Perplexe à ses premiers propos, tu arques tes sourcils d'étonnement. Si la joliesse d'une personne devait suffire pour ne pas être dérangé, tu le saurais. Mais ton interlocuteur semble se contenter de l'enveloppe davantage que du contenu et tu comprends donc à présent que jamais tu ne trouverais d'entente avec lui. Les corps sont beaux pour toi, certains plus que d'autres, mais tu parviens à trouver du charme ou une qualité à chaque personne qui vient te voir et si tu n'y parviens pas, l'esprit peut encore embellir l'individu. Qu'importe si le physique ne correspond pas aux canons de beauté, le tien n'est d'ailleurs pas le plus joli qu'il existe et ça ne t'a jamais empêché de plaire.

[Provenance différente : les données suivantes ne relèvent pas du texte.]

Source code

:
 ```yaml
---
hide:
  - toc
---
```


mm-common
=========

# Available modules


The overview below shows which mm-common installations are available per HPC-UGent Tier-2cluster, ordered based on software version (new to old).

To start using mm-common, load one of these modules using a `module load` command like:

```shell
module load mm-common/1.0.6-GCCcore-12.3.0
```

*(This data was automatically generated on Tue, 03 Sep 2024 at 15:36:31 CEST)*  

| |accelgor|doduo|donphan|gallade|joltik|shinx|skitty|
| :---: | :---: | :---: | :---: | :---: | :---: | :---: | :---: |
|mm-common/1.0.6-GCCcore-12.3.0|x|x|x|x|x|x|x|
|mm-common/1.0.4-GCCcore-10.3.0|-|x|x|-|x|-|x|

    - J'ignorais qu'la beauté était le seul atout pour qu'une femme n'te dérange pas Lucas.

L'anthracite suit le rebond de la pipe et ainsi que le mouvement de la coupe au sol. Dentraigues pourrait passer pour un noble si tu n'étais pas certaine de sa condition. Toi qui te pensais arrogante, tu n'avais pas encore connaissance du caractère de ce courtisan. Sûr qu'il te détrônait de loin. Fort heureusement, tu n'avais pas accès à ses pensées à ton sujet, sans quoi tu lui aurais réservé quelques noms d'oiseaux dont toi seule a le secret.

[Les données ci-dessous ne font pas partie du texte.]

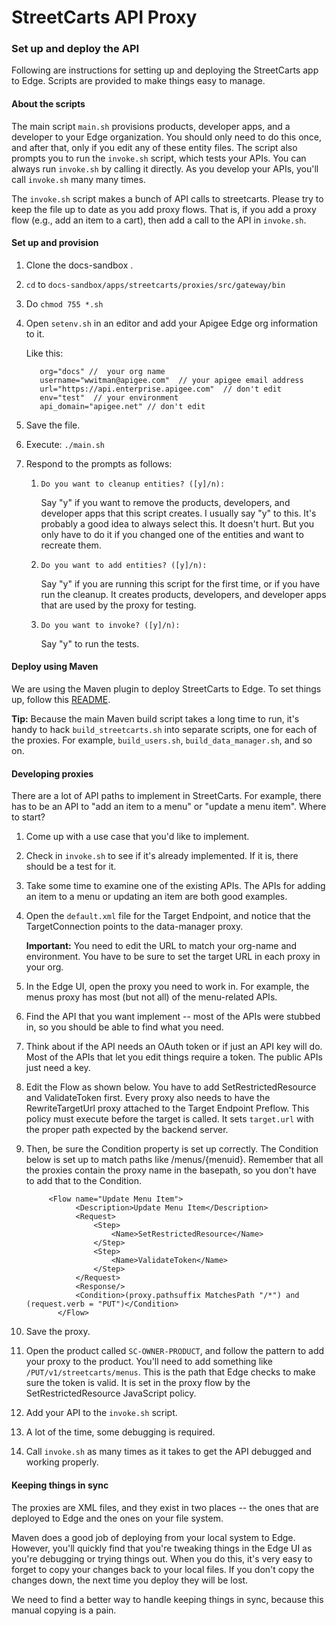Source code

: # StreetCarts API Proxy

### Set up and deploy the API

Following are instructions for setting up and deploying the StreetCarts app to Edge. Scripts are provided to make things easy to manage. 


#### About the scripts

The main script `main.sh` provisions products, developer apps, and a developer to your Edge organization. You should only need to do this once, and after that, only if you edit any of these entity files. The script also prompts you to run the `invoke.sh` script, which tests your APIs. You can always run `invoke.sh` by calling it directly. As you develop your APIs, you'll call `invoke.sh` many many times.

The `invoke.sh` script makes a bunch of API calls to streetcarts. Please try to keep the file up to date as you add proxy flows. That is, if you add a proxy flow (e.g., add an item to a cart), then add a call to the API in `invoke.sh`.

#### Set up and provision

1. Clone the docs-sandbox .
2. `cd` to `docs-sandbox/apps/streetcarts/proxies/src/gateway/bin`
3. Do `chmod 755 *.sh`
4. Open `setenv.sh` in an editor and add your Apigee Edge org information to it. 

    Like this:
    ```
       org="docs" //  your org name
       username="wwitman@apigee.com"  // your apigee email address
       url="https://api.enterprise.apigee.com"  // don't edit
       env="test"  // your environment
       api_domain="apigee.net" // don't edit
    ```

5. Save the file.
4. Execute: `./main.sh`
5. Respond to the prompts as follows:

   1. `Do you want to cleanup entities? ([y]/n):`

       Say "y" if you want to remove the products, developers, and developer apps that this script creates. I usually say "y" to this. It's probably a good idea to always select this. It doesn't hurt. But you only have to do it if you changed one of the entities and want to recreate them. 

   2. `Do you want to add entities? ([y]/n):`

       Say "y" if you are running this script for the first time, or if you have run the cleanup. It creates products, developers, and developer apps that are used by the proxy for testing. 

   3. `Do you want to invoke? ([y]/n):`

       Say "y" to run the tests. 


#### Deploy using Maven

We are using the Maven plugin to deploy StreetCarts to Edge. To set things up, follow this [README](https://github.com/apigee/docs-sandbox/tree/master/apps/streetcarts/proxies/src/gateway). 

**Tip:** Because the main Maven build script takes a long time to run, it's handy to hack `build_streetcarts.sh` into separate scripts, one for each of the proxies. For example, `build_users.sh`, `build_data_manager.sh`, and so on.

#### Developing proxies

There are a lot of API paths to implement in StreetCarts. For example, there has to be an API to "add an item to a menu" or "update a menu item". Where to start?

1. Come up with a use case that you'd like to implement. 
2. Check in `invoke.sh` to see if it's already implemented. If it is, there should be a test for it. 
3. Take some time to examine one of the existing APIs. The APIs for adding an item to a menu or updating an item are both good examples. 
4. Open the `default.xml` file for the Target Endpoint, and notice that the TargetConnection points to the data-manager proxy. 

    **Important:** You need to edit the URL to match your org-name and environment. You have to be sure to set the target URL in each proxy in your org. 

4. In the Edge UI, open the proxy you need to work in. For example, the menus proxy has most (but not all) of the menu-related APIs. 
5. Find the API that you want implement -- most of the APIs were stubbed in, so you should be able to find what you need.
6. Think about if the API needs an OAuth token or if just an API key will do. Most of the APIs that let you edit things require a token. The public APIs just need a key.
7. Edit the Flow as shown below. You have to add SetRestrictedResource and ValidateToken first. Every proxy also needs to have the RewriteTargetUrl proxy attached to the Target Endpoint Preflow. This policy must execute before the target is called. It sets `target.url` with the proper path expected by the backend server.
8. Then, be sure the Condition property is set up correctly. The Condition below is set up to match paths like /menus/{menuid}. Remember that all the proxies contain the proxy name in the basepath, so you don't have to add that to the Condition. 

     ```
          <Flow name="Update Menu Item">
                <Description>Update Menu Item</Description>
                <Request>
                    <Step>
                        <Name>SetRestrictedResource</Name>
                    </Step>
                    <Step>
                        <Name>ValidateToken</Name>
                    </Step>
                </Request>
                <Response/>
                <Condition>(proxy.pathsuffix MatchesPath "/*") and (request.verb = "PUT")</Condition>
            </Flow>
     ```

8. Save the proxy.
9. Open the product called `SC-OWNER-PRODUCT`, and follow the pattern to add your proxy to the product. You'll need to add something like `/PUT/v1/streetcarts/menus`. This is the path that Edge checks to make sure the token is valid. It is set in the proxy flow by the SetRestrictedResource JavaScript policy. 
10. Add your API to the `invoke.sh` script.
11. A lot of the time, some debugging is required. 
11. Call `invoke.sh` as many times as it takes to get the API debugged and working properly. 

#### Keeping things in sync

The proxies are XML files, and they exist in two places -- the ones that are deployed to Edge and the ones on your file system. 

Maven does a good job of deploying from your local system to Edge. However, you'll quickly find that you're tweaking things in the Edge UI as you're debugging or trying things out. When you do this, it's very easy to forget to copy your changes back to your local files. If you don't copy the changes down, the next time you deploy they will be lost. 

We need to find a better way to handle keeping things in sync, because this manual copying is a pain.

C'est donc avec une simple curiosité que tu observes le départ du bain et l'habillage furtif. Tandis que le blond se mire dans la psyché, toi, tu t'impatientes, car tu n'as qu'une idée en tête : déguerpir d'ici.


    - Tu dois aller voir Justin et Axelle qui t'attendent à leur bureau. Quant à ce qu'ils te veulent... Ils ne m'en ont rien dit.

Tu mens à moitié car si tu te doutes à présent que tout le personnel est interrogé sur Flavien, le directeur et son épouse pourraient tout aussi bien vouloir promouvoir Lucas. Et puis, tu as décidé de ne plus te mêler des affaires de l'Aphrodite dès que tu as quitté leur bureau.

Tes mains tremblent un peu, parce que tu es en manque, parce que tu es contrariée et fatiguée. Tu les glisses l'une contre l'autre et entrecroises tes doigts pour apaiser tes spasmes légers. Les paumes posées sur le léger ventre qui perce sous l'étoffe, te rappellent que tu es dans une mauvaise situation et que tu as d'autres choses à faire que jouer les messagers.


    - J'ai fait mon travail. Je te laisse à ta contemplation Lucas. Bonne continuation.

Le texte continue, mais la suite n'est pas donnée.